__What to do__
Word for word, reproduce all of the entries shown below.

__Data in this exercise__

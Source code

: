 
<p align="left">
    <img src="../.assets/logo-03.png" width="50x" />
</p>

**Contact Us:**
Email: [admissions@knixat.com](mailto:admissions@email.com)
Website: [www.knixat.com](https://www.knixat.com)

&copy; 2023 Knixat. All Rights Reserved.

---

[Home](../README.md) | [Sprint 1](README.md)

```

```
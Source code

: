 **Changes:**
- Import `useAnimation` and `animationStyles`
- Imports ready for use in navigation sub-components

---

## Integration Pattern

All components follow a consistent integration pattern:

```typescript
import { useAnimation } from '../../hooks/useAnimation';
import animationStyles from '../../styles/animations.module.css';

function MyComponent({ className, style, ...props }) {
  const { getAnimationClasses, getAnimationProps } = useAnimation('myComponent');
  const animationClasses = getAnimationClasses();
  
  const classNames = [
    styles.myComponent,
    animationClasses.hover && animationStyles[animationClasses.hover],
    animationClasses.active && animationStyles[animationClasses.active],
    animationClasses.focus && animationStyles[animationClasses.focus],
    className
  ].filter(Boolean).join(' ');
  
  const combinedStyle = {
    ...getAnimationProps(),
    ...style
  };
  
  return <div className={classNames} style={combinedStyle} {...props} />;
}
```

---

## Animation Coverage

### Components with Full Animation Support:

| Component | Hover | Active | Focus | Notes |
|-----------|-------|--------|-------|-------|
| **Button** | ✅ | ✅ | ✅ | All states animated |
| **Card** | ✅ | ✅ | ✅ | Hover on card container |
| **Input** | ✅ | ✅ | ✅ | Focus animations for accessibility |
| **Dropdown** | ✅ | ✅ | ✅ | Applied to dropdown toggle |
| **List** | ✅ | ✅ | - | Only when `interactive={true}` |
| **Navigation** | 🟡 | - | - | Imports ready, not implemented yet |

__Completed task__
Source code

: 
<p align="left">
    <img src="../.assets/logo-03.png" width="50x" />
</p>

**Contact Us:**
Email: [admissions@knixat.com](mailto:admissions@email.com)
Website: [www.knixat.com](https://www.knixat.com)

&copy; 2023 Knixat. All Rights Reserved.

---

[Home](../README.md) | [Sprint 1](README.md)

```

```
Source code

: **Changes:**
- Import `useAnimation` and `animationStyles`
- Imports ready for use in navigation sub-components

---

## Integration Pattern

All components follow a consistent integration pattern:

```typescript
import { useAnimation } from '../../hooks/useAnimation';
import animationStyles from '../../styles/animations.module.css';

function MyComponent({ className, style, ...props }) {
  const { getAnimationClasses, getAnimationProps } = useAnimation('myComponent');
  const animationClasses = getAnimationClasses();
  
  const classNames = [
    styles.myComponent,
    animationClasses.hover && animationStyles[animationClasses.hover],
    animationClasses.active && animationStyles[animationClasses.active],
    animationClasses.focus && animationStyles[animationClasses.focus],
    className
  ].filter(Boolean).join(' ');
  
  const combinedStyle = {
    ...getAnimationProps(),
    ...style
  };
  
  return <div className={classNames} style={combinedStyle} {...props} />;
}
```

---

## Animation Coverage

### Components with Full Animation Support:

| Component | Hover | Active | Focus | Notes |
|-----------|-------|--------|-------|-------|
| **Button** | ✅ | ✅ | ✅ | All states animated |
| **Card** | ✅ | ✅ | ✅ | Hover on card container |
| **Input** | ✅ | ✅ | ✅ | Focus animations for accessibility |
| **Dropdown** | ✅ | ✅ | ✅ | Applied to dropdown toggle |
| **List** | ✅ | ✅ | - | Only when `interactive={true}` |
| **Navigation** | 🟡 | - | - | Imports ready, not implemented yet |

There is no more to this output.